There is already an African community where they go, and meet up with Ayiva's uncle. They don't have work papers, though, and can not get a residence, so they live in a shantytown. But they get work picking oranges, and though have a few mishaps Ayiva becomes a valued worker by his boss, even be invited to dinner at his home.
But, of course, Africans are viewed with suspicion and intolerance by the locals, and the climax of the film involves a riot in which protesting Africans are assaulted by Italians, and the Africans fight back by destroying cars. Abas is severely injured, and Ayiva decides to go home.

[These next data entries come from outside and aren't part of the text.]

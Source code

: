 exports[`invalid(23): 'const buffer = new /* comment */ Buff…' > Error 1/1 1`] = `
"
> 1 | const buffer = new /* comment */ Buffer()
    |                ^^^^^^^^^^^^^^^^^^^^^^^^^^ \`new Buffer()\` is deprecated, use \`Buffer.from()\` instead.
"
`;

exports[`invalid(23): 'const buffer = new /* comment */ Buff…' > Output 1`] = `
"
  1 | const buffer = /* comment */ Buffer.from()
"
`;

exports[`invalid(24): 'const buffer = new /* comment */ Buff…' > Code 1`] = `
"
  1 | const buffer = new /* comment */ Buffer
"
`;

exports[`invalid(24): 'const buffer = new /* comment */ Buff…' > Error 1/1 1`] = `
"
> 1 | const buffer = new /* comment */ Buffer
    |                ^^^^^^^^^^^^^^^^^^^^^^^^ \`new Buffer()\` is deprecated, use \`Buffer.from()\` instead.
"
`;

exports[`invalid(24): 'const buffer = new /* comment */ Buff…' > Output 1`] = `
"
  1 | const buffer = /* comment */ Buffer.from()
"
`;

I liked this film, though the story feels familiar, because at least the setting is novel. Ayiva's boss tells him how his own grandfather went to America and had it hard, and one of the great human failings, the inability to get along with other tribes, is reinforced. Xenophobia means fear of strangers, not merely hatred of strangers, and that is correct, because it seems that fear is behind the anger--fear of losing a job, fear of losing a national identity, fear of who knows.
Seihon gives a great, quiet performance as a man just trying to do right, is easy to root for. His dignity and perserverance are palpable, but we understand when he realizes its not worth losing one's life.
Mediterranea is a thoughtful, powerful film.